Work required:
Restate the listing exactly.

Given records:
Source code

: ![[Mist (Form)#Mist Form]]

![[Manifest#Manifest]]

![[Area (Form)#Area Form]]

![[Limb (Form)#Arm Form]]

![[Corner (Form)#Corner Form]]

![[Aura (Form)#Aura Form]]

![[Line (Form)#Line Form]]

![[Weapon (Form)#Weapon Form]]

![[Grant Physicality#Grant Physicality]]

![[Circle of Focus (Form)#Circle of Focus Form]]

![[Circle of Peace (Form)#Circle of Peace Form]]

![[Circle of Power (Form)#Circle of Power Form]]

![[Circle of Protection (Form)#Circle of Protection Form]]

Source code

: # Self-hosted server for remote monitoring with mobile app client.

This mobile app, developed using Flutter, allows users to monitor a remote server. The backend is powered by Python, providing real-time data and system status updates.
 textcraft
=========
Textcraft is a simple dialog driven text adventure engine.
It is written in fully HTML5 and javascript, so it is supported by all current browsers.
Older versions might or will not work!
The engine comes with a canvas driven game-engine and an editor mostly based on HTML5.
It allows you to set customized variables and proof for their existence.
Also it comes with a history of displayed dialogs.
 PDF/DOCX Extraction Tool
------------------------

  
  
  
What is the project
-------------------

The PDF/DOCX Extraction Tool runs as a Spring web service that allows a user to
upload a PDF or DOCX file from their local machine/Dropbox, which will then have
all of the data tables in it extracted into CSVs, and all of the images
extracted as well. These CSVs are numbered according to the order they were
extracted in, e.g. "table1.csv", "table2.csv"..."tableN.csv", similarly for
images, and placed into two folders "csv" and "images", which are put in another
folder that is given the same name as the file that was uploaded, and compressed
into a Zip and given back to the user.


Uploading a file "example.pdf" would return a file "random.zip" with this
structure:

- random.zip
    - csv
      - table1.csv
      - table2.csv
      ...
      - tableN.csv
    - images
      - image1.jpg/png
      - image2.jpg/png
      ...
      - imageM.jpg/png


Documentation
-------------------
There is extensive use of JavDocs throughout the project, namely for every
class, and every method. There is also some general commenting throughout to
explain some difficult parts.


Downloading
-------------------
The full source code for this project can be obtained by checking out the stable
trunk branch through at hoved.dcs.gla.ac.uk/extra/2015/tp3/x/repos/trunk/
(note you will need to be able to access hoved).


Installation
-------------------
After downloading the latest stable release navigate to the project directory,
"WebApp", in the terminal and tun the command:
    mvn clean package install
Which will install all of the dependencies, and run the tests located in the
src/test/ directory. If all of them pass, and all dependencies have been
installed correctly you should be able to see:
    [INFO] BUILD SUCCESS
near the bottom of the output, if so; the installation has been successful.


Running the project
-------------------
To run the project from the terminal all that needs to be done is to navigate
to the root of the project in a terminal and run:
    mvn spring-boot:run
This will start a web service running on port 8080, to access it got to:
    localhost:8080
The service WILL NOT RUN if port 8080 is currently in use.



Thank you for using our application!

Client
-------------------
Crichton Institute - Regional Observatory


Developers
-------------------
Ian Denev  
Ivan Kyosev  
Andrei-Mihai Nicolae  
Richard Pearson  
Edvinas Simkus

Answer space:
Source code

: ![[Mist (Form)#Mist Form]]

![[Manifest#Manifest]]

![[Area (Form)#Area Form]]

![[Limb (Form)#Arm Form]]

![[Corner (Form)#Corner Form]]

![[Aura (Form)#Aura Form]]

![[Line (Form)#Line Form]]

![[Weapon (Form)#Weapon Form]]

![[Grant Physicality#Grant Physicality]]

![[Circle of Focus (Form)#Circle of Focus Form]]

![[Circle of Peace (Form)#Circle of Peace Form]]

![[Circle of Power (Form)#Circle of Power Form]]

![[Circle of Protection (Form)#Circle of Protection Form]]

Source code

: # Self-hosted server for remote monitoring with mobile app client.

This mobile app, developed using Flutter, allows users to monitor a remote server. The backend is powered by Python, providing real-time data and system status updates.
 textcraft
=========
Textcraft is a simple dialog driven text adventure engine.
It is written in fully HTML5 and javascript, so it is supported by all current browsers.
Older versions might or will not work!
The engine comes with a canvas driven game-engine and an editor mostly based on HTML5.
It allows you to set customized variables and proof for their existence.
Also it comes with a history of displayed dialogs.
 PDF/DOCX Extraction Tool
------------------------

  
  
  
What is the project
-------------------

The PDF/DOCX Extraction Tool runs as a Spring web service that allows a user to
upload a PDF or DOCX file from their local machine/Dropbox, which will then have
all of the data tables in it extracted into CSVs, and all of the images
extracted as well. These CSVs are numbered according to the order they were
extracted in, e.g. "table1.csv", "table2.csv"..."tableN.csv", similarly for
images, and placed into two folders "csv" and "images", which are put in another
folder that is given the same name as the file that was uploaded, and compressed
into a Zip and given back to the user.


Uploading a file "example.pdf" would return a file "random.zip" with this
structure:

- random.zip
    - csv
      - table1.csv
      - table2.csv
      ...
      - tableN.csv
    - images
      - image1.jpg/png
      - image2.jpg/png
      ...
      - imageM.jpg/png


Documentation
-------------------
There is extensive use of JavDocs throughout the project, namely for every
class, and every method. There is also some general commenting throughout to
explain some difficult parts.


Downloading
-------------------
The full source code for this project can be obtained by checking out the stable
trunk branch through at hoved.dcs.gla.ac.uk/extra/2015/tp3/x/repos/trunk/
(note you will need to be able to access hoved).


Installation
-------------------
After downloading the latest stable release navigate to the project directory,
"WebApp", in the terminal and tun the command:
    mvn clean package install
Which will install all of the dependencies, and run the tests located in the
src/test/ directory. If all of them pass, and all dependencies have been
installed correctly you should be able to see:
    [INFO] BUILD SUCCESS
near the bottom of the output, if so; the installation has been successful.


Running the project
-------------------
To run the project from the terminal all that needs to be done is to navigate
to the root of the project in a terminal and run:
    mvn spring-boot:run
This will start a web service running on port 8080, to access it got to:
    localhost:8080
The service WILL NOT RUN if port 8080 is currently in use.



Thank you for using our application!

Client
-------------------
Crichton Institute - Regional Observatory


Developers
-------------------
Ian Denev  
Ivan Kyosev  
Andrei-Mihai Nicolae  
Richard Pearson  
Edvinas Simkus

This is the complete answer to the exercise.